Hoje, um ano depois da identificação dos primeiros sinais da pandemia em território nacional, as perspectivas que se desenham para os brasileiros nos próximos meses são sombrias. Do ponto de vista sanitário, assistimos à segunda onda da doença, transportada por novas variedades do vírus, mais perigosas que seu antepassado comum, algumas gestadas em nosso país. Do ponto de vista econômico, é de se prever o agravamento da crise, com a redução da atividade e as dificuldades evidentes de manter o necessário auxílio emergencial por períodos maiores que o previsto inicialmente. Finalmente, do ponto de vista político, observa-se a consolidação da base parlamentar do governo, com o afastamento, provisório ao menos, dos riscos de abreviação do mandato presidencial.
Não é possível subestimar a responsabilidade do governo federal pela situação de vulnerabilidade crescente em que os cidadãos brasileiros se encontram hoje. Todos os itens da agenda negacionista foram por ele perseguidos com empenho. Na contramão de toda evidência fornecida pela ciência, houve campanhas, que perduram até hoje, em favor de aglomerações e contra o uso de máscaras. A política de testagem massiva, chave do sucesso de muitos países, aqui foi simplesmente ignorada. Insiste-se ainda entre nós na falsa dicotomia entre economia e saúde, como se o controle da pandemia não fosse requisito da retomada econômica. Finalmente, todas as oportunidades de contratação de vacinas na quantidade necessária foram desperdiçadas, o que nos condenou a retardar o passo da imunização por falta de imunizantes.

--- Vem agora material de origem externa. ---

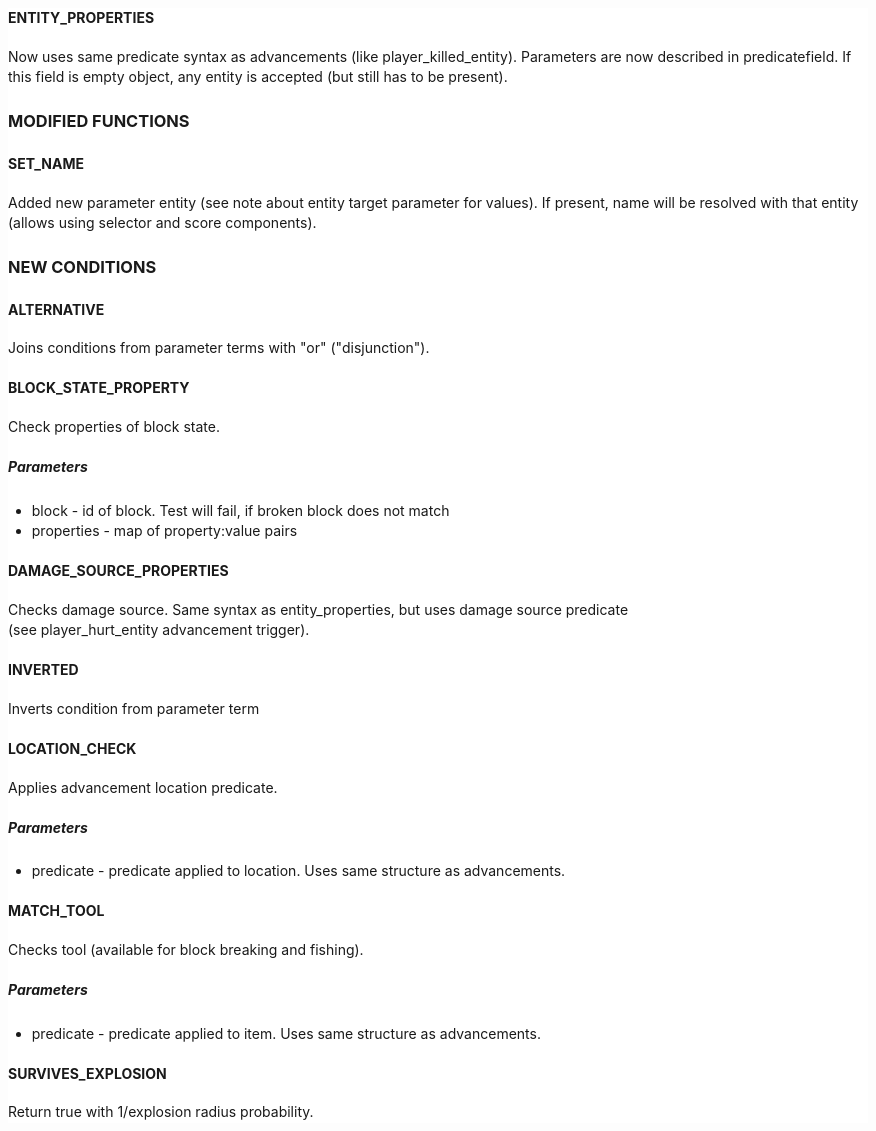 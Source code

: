 #### ENTITY_PROPERTIES

Now uses same predicate syntax as advancements (like player_killed_entity). Parameters are now described in predicatefield. If this field is empty object, any entity is accepted (but still has to be present).

### MODIFIED FUNCTIONS

#### SET_NAME

Added new parameter entity (see note about entity target parameter for values). If present, name will be resolved with that entity (allows using selector and score components).

### NEW CONDITIONS

#### ALTERNATIVE

Joins conditions from parameter terms with \"or\" (\"disjunction\").

#### BLOCK_STATE_PROPERTY

Check properties of block state.

##### Parameters

-   block - id of block. Test will fail, if broken block does not match
-   properties - map of property:value pairs

#### DAMAGE_SOURCE_PROPERTIES

Checks damage source. Same syntax as entity_properties, but uses damage source predicate (see player_hurt_entity advancement trigger).

#### INVERTED

Inverts condition from parameter term

#### LOCATION_CHECK

Applies advancement location predicate.

##### Parameters

-   predicate - predicate applied to location. Uses same structure as advancements.

#### MATCH_TOOL

Checks tool (available for block breaking and fishing).

##### Parameters

-   predicate - predicate applied to item. Uses same structure as advancements.

#### SURVIVES_EXPLOSION

Return true with 1/explosion radius probability.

Para coroar a sucessão de erros, uma consequência inesperada, apesar de previsível, da situação de caos que se criou. A circulação do vírus por grandes concentrações de pessoas, sem vacina e sem distanciamento social, parece ter propiciado o surgimento das novas variantes, capazes de infectar novamente pacientes já curados. A ilusão da imunidade natural da população ao preço alto de milhares de óbitos evaporou-se. Os óbitos aconteceram, mas nenhum benefício perdurou, e o Brasil é hoje potencial fonte de risco para os países que lograram êxito no enfrentamento da pandemia.
O governo errou de forma contumaz e persiste nos seus erros. É tarefa de todas as forças democráticas, nos estados, nos municípios, em todas as instâncias do Legislativo, persistir na resistência: suprir a omissão e a oposição do governo para trabalhar em prol do distanciamento social, do uso de máscaras, da obtenção no número suficiente de doses das vacinas disponíveis, assim como do acesso ao auxílio emergencial por parte daqueles que dele necessitam.
Com o sucesso da campanha de vacinação nos Estados Unidos, corremos o risco de ver em pouco tempo nosso país como número um no mundo em número absoluto de óbitos. Tentar evitar esse resultado é premente para nós. Igualmente importante, contudo, é deixar claro, para o conjunto dos cidadãos, os verdadeiros responsáveis pelo percurso trágico que estamos a seguir.